== WHAT THE TASK REQUIRES ==
When you reach the listing below, copy each line exactly.
BEGIN INPUT DATA
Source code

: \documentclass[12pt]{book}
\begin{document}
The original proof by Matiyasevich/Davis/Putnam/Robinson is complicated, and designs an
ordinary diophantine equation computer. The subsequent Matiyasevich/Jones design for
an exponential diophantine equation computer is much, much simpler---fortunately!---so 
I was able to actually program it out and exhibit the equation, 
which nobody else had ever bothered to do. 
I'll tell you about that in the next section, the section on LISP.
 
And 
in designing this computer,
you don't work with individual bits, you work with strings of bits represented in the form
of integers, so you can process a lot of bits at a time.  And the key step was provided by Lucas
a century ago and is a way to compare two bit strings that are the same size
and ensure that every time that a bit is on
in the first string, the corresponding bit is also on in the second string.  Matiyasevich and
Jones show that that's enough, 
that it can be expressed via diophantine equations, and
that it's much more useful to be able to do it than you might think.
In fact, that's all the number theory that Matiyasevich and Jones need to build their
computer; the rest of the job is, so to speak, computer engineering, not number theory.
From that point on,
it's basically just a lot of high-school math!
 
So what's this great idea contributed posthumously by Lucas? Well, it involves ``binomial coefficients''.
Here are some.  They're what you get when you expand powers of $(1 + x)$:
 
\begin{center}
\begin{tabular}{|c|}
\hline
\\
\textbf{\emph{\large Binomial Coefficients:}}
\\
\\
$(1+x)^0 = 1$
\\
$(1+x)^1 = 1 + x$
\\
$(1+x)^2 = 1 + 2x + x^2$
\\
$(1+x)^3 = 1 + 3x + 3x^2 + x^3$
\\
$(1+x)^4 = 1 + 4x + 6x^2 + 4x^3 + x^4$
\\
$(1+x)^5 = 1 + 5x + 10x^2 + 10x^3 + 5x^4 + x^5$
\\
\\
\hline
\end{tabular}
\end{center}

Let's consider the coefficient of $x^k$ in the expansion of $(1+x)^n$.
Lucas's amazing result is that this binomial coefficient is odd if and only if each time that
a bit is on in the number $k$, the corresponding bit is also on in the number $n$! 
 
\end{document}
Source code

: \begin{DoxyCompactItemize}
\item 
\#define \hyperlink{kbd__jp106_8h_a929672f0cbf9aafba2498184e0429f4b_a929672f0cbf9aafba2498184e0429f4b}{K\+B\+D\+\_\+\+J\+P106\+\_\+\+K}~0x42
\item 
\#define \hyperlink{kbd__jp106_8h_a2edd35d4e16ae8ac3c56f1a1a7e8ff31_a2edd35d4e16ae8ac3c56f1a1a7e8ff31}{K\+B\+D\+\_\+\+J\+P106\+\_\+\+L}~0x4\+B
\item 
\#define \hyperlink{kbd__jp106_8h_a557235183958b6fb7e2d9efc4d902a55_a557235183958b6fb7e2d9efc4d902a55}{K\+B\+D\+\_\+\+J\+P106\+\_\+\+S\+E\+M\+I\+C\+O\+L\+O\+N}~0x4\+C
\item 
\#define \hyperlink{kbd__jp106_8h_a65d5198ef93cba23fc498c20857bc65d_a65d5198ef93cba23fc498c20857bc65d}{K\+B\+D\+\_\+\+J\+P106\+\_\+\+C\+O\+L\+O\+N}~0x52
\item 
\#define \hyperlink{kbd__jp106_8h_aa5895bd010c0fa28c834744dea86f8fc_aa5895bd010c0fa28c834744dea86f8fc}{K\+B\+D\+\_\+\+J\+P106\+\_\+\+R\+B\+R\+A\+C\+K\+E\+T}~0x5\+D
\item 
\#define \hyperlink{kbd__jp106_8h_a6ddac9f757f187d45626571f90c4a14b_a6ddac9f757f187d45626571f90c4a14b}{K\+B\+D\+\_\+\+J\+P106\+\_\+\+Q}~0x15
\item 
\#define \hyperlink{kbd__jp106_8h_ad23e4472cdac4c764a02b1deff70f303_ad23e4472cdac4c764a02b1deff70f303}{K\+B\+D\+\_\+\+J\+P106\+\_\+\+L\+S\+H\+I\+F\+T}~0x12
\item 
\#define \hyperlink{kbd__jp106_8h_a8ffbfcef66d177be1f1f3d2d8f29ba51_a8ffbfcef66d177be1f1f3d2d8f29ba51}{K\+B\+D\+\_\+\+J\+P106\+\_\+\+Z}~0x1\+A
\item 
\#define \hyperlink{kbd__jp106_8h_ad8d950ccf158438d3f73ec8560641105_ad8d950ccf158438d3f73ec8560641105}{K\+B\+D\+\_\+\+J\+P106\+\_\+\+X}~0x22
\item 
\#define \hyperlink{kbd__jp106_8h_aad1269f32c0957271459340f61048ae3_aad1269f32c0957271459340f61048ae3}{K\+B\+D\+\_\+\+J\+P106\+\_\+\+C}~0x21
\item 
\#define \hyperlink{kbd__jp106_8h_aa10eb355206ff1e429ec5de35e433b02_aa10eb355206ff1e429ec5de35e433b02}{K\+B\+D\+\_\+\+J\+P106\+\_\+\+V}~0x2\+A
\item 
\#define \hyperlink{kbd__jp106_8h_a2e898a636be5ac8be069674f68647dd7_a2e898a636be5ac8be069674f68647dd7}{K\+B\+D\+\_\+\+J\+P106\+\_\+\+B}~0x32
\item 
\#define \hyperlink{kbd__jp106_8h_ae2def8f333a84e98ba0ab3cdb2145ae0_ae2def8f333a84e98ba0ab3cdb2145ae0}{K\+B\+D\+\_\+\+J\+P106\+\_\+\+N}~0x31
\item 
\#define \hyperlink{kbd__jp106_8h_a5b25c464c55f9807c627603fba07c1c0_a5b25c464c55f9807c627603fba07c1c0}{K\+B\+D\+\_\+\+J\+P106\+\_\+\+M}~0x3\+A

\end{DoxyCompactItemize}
END INPUT DATA
== RESULT OF THE EXERCISE ==
Source code

: \documentclass[12pt]{book}
\begin{document}
The original proof by Matiyasevich/Davis/Putnam/Robinson is complicated, and designs an
ordinary diophantine equation computer. The subsequent Matiyasevich/Jones design for
an exponential diophantine equation computer is much, much simpler---fortunately!---so 
I was able to actually program it out and exhibit the equation, 
which nobody else had ever bothered to do. 
I'll tell you about that in the next section, the section on LISP.
 
And 
in designing this computer,
you don't work with individual bits, you work with strings of bits represented in the form
of integers, so you can process a lot of bits at a time.  And the key step was provided by Lucas
a century ago and is a way to compare two bit strings that are the same size
and ensure that every time that a bit is on
in the first string, the corresponding bit is also on in the second string.  Matiyasevich and
Jones show that that's enough, 
that it can be expressed via diophantine equations, and
that it's much more useful to be able to do it than you might think.
In fact, that's all the number theory that Matiyasevich and Jones need to build their
computer; the rest of the job is, so to speak, computer engineering, not number theory.
From that point on,
it's basically just a lot of high-school math!
 
So what's this great idea contributed posthumously by Lucas? Well, it involves ``binomial coefficients''.
Here are some.  They're what you get when you expand powers of $(1 + x)$:
 
\begin{center}
\begin{tabular}{|c|}
\hline
\\
\textbf{\emph{\large Binomial Coefficients:}}
\\
\\
$(1+x)^0 = 1$
\\
$(1+x)^1 = 1 + x$
\\
$(1+x)^2 = 1 + 2x + x^2$
\\
$(1+x)^3 = 1 + 3x + 3x^2 + x^3$
\\
$(1+x)^4 = 1 + 4x + 6x^2 + 4x^3 + x^4$
\\
$(1+x)^5 = 1 + 5x + 10x^2 + 10x^3 + 5x^4 + x^5$
\\
\\
\hline
\end{tabular}
\end{center}

Let's consider the coefficient of $x^k$ in the expansion of $(1+x)^n$.
Lucas's amazing result is that this binomial coefficient is odd if and only if each time that
a bit is on in the number $k$, the corresponding bit is also on in the number $n$! 
 
\end{document}
Source code

: \begin{DoxyCompactItemize}
\item 
\#define \hyperlink{kbd__jp106_8h_a929672f0cbf9aafba2498184e0429f4b_a929672f0cbf9aafba2498184e0429f4b}{K\+B\+D\+\_\+\+J\+P106\+\_\+\+K}~0x42
\item 
\#define \hyperlink{kbd__jp106_8h_a2edd35d4e16ae8ac3c56f1a1a7e8ff31_a2edd35d4e16ae8ac3c56f1a1a7e8ff31}{K\+B\+D\+\_\+\+J\+P106\+\_\+\+L}~0x4\+B
\item 
\#define \hyperlink{kbd__jp106_8h_a557235183958b6fb7e2d9efc4d902a55_a557235183958b6fb7e2d9efc4d902a55}{K\+B\+D\+\_\+\+J\+P106\+\_\+\+S\+E\+M\+I\+C\+O\+L\+O\+N}~0x4\+C
\item 
\#define \hyperlink{kbd__jp106_8h_a65d5198ef93cba23fc498c20857bc65d_a65d5198ef93cba23fc498c20857bc65d}{K\+B\+D\+\_\+\+J\+P106\+\_\+\+C\+O\+L\+O\+N}~0x52
\item 
\#define \hyperlink{kbd__jp106_8h_aa5895bd010c0fa28c834744dea86f8fc_aa5895bd010c0fa28c834744dea86f8fc}{K\+B\+D\+\_\+\+J\+P106\+\_\+\+R\+B\+R\+A\+C\+K\+E\+T}~0x5\+D
\item 
\#define \hyperlink{kbd__jp106_8h_a6ddac9f757f187d45626571f90c4a14b_a6ddac9f757f187d45626571f90c4a14b}{K\+B\+D\+\_\+\+J\+P106\+\_\+\+Q}~0x15
\item 
\#define \hyperlink{kbd__jp106_8h_ad23e4472cdac4c764a02b1deff70f303_ad23e4472cdac4c764a02b1deff70f303}{K\+B\+D\+\_\+\+J\+P106\+\_\+\+L\+S\+H\+I\+F\+T}~0x12
\item 
\#define \hyperlink{kbd__jp106_8h_a8ffbfcef66d177be1f1f3d2d8f29ba51_a8ffbfcef66d177be1f1f3d2d8f29ba51}{K\+B\+D\+\_\+\+J\+P106\+\_\+\+Z}~0x1\+A
\item 
\#define \hyperlink{kbd__jp106_8h_ad8d950ccf158438d3f73ec8560641105_ad8d950ccf158438d3f73ec8560641105}{K\+B\+D\+\_\+\+J\+P106\+\_\+\+X}~0x22
\item 
\#define \hyperlink{kbd__jp106_8h_aad1269f32c0957271459340f61048ae3_aad1269f32c0957271459340f61048ae3}{K\+B\+D\+\_\+\+J\+P106\+\_\+\+C}~0x21
\item 
\#define \hyperlink{kbd__jp106_8h_aa10eb355206ff1e429ec5de35e433b02_aa10eb355206ff1e429ec5de35e433b02}{K\+B\+D\+\_\+\+J\+P106\+\_\+\+V}~0x2\+A
\item 
\#define \hyperlink{kbd__jp106_8h_a2e898a636be5ac8be069674f68647dd7_a2e898a636be5ac8be069674f68647dd7}{K\+B\+D\+\_\+\+J\+P106\+\_\+\+B}~0x32
\item 
\#define \hyperlink{kbd__jp106_8h_ae2def8f333a84e98ba0ab3cdb2145ae0_ae2def8f333a84e98ba0ab3cdb2145ae0}{K\+B\+D\+\_\+\+J\+P106\+\_\+\+N}~0x31
\item 
\#define \hyperlink{kbd__jp106_8h_a5b25c464c55f9807c627603fba07c1c0_a5b25c464c55f9807c627603fba07c1c0}{K\+B\+D\+\_\+\+J\+P106\+\_\+\+M}~0x3\+A

\end{DoxyCompactItemize}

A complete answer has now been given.